Leading the way in ethical AI
While much of the focus over the past five years has been on innovative research and the commercialization of AI technologies, Canada is also striving for leadership in ethical approaches to AI. One of the Canadian government’s Pan-Canadian Artificial Intelligence Strategy’s main goals is to develop “global thought leadership on the economic, ethical, policy, and legal implications of advances in artificial intelligence.”
To that end, the federal government concluded its first public consultations on the responsible use of AI in government in early 2018, Global Affairs Canada and the Canadian Institute for Advanced Research (CIFAR) led a multi-university collaboration on AI and human rights, and the Canadian CIO Strategy Council began working on national ethical AI standards in April 2018. Canada is actively researching the implications of AI vis-à-vis human rights and has supported resolutions promoting human-centric AI at the G7 in prior years.

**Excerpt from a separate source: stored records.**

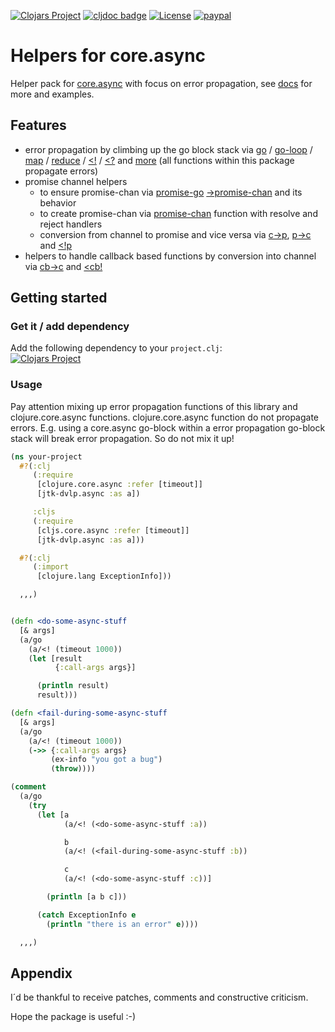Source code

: [![Clojars Project](https://img.shields.io/clojars/v/jtk-dvlp/core.async-helpers.svg)](https://clojars.org/jtk-dvlp/core.async-helpers)
[![cljdoc badge](https://cljdoc.org/badge/jtk-dvlp/core.async-helpers)](https://cljdoc.org/d/jtk-dvlp/core.async-helpers/CURRENT)
[![License](https://img.shields.io/badge/License-EPL%202.0-red.svg)](https://opensource.org/licenses/EPL-2.0)
[![paypal](https://www.paypalobjects.com/en_US/i/btn/btn_donate_SM.gif)](https://www.paypal.com/donate?hosted_button_id=2PDXQMHX56T6U)

# Helpers for core.async

Helper pack for [core.async](https://github.com/clojure/core.async) with focus on error propagation, see [docs](https://cljdoc.org/d/jtk-dvlp/core.async-helpers/CURRENT) for more and examples.

## Features

  * error propagation by climbing up the go block stack via [go](https://cljdoc.org/d/jtk-dvlp/core.async-helpers/CURRENT/api/jtk-dvlp.async#go) / [go-loop](https://cljdoc.org/d/jtk-dvlp/core.async-helpers/CURRENT/api/jtk-dvlp.async#go-loop) / [map](https://cljdoc.org/d/jtk-dvlp/core.async-helpers/CURRENT/api/jtk-dvlp.async#map) / [reduce](https://cljdoc.org/d/jtk-dvlp/core.async-helpers/CURRENT/api/jtk-dvlp.async#reduce) / [<!](https://cljdoc.org/d/jtk-dvlp/core.async-helpers/CURRENT/api/jtk-dvlp.async#<!) / [<?](https://cljdoc.org/d/jtk-dvlp/core.async-helpers/CURRENT/api/jtk-dvlp.async#<?) and [more](https://cljdoc.org/d/jtk-dvlp/core.async-helpers/CURRENT/api/jtk-dvlp.async) (all functions within this package propagate errors)
  * promise channel helpers
    * to ensure promise-chan via [promise-go](https://cljdoc.org/d/jtk-dvlp/core.async-helpers/CURRENT/api/jtk-dvlp.async.interop.promise#promise-go) [->promise-chan](https://cljdoc.org/d/jtk-dvlp/core.async-helpers/CURRENT/api/jtk-dvlp.async.interop.promise#->promise-chan) and its behavior
    * to create promise-chan via [promise-chan](https://cljdoc.org/d/jtk-dvlp/core.async-helpers/CURRENT/api/jtk-dvlp.async.interop.promise#promise-chan) function with resolve and reject handlers
    * conversion from channel to promise and vice versa via [c->p](https://cljdoc.org/d/jtk-dvlp/core.async-helpers/CURRENT/api/jtk-dvlp.async.inertop.promise#c->p), [p->c](https://cljdoc.org/d/jtk-dvlp/core.async-helpers/CURRENT/api/jtk-dvlp.async.inertop.promise#p->c) and [<!p](https://cljdoc.org/d/jtk-dvlp/core.async-helpers/CURRENT/api/jtk-dvlp.async.interop.promise#<!p)
  * helpers to handle callback based functions by conversion into channel via [cb->c](https://cljdoc.org/d/jtk-dvlp/core.async-helpers/CURRENT/api/jtk-dvlp.async.interop.callback#cb->c) and [<cb!](https://cljdoc.org/d/jtk-dvlp/core.async-helpers/CURRENT/api/jtk-dvlp.async.interop.callback#<cb!)

## Getting started

### Get it / add dependency

Add the following dependency to your `project.clj`:<br>
[![Clojars Project](https://img.shields.io/clojars/v/jtk-dvlp/core.async-helpers.svg)](https://clojars.org/jtk-dvlp/core.async-helpers)

### Usage

Pay attention mixing up error propagation functions of this library and clojure.core.async functions. clojure.core.async function do not propagate errors. E.g. using a core.async go-block within a error propagation go-block stack will break error propagation. So do not mix it up!

```clojure
(ns your-project
  #?(:clj
     (:require
      [clojure.core.async :refer [timeout]]
      [jtk-dvlp.async :as a])

     :cljs
     (:require
      [cljs.core.async :refer [timeout]]
      [jtk-dvlp.async :as a]))

  #?(:clj
     (:import
      [clojure.lang ExceptionInfo]))

  ,,,)


(defn <do-some-async-stuff
  [& args]
  (a/go
    (a/<! (timeout 1000))
    (let [result
          {:call-args args}]

      (println result)
      result)))

(defn <fail-during-some-async-stuff
  [& args]
  (a/go
    (a/<! (timeout 1000))
    (->> {:call-args args}
         (ex-info "you got a bug")
         (throw))))

(comment
  (a/go
    (try
      (let [a
            (a/<! (<do-some-async-stuff :a))

            b
            (a/<! (<fail-during-some-async-stuff :b))

            c
            (a/<! (<do-some-async-stuff :c))]

        (println [a b c]))

      (catch ExceptionInfo e
        (println "there is an error" e))))

  ,,,)
```


## Appendix

I´d be thankful to receive patches, comments and constructive criticism.

Hope the package is useful :-)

In 2018, Canada’s G7 presidency presents an opportunity to highlight the role of governments in the responsible development of AI, including fulfilling human rights obligations and ensuring trust and inclusivity in AI applications. The Group of Seven countries have agreed to a common vision for the development of AI, where they “must ensure that the nascent AI industry brings to our societies and our economies the most significant benefits possible in the coming years, while safeguarding privacy rights.”
Other private organisations and research institutes are also working on developing standards for the ethical use of AI. The Montreal AI Ethics group established the Montreal Declaration for a Responsible Development of Artificial Intelligence in November 2017. It lists a series of principles to guide the development and use of AI across Canada and the world.
As a pioneer in AI research, a source of innovative AI start-ups, international research labs, great government programs and incentives and as a global thought leader on ethical AI, Canada is poised to remain at the forefront of developments in AI over the coming decades.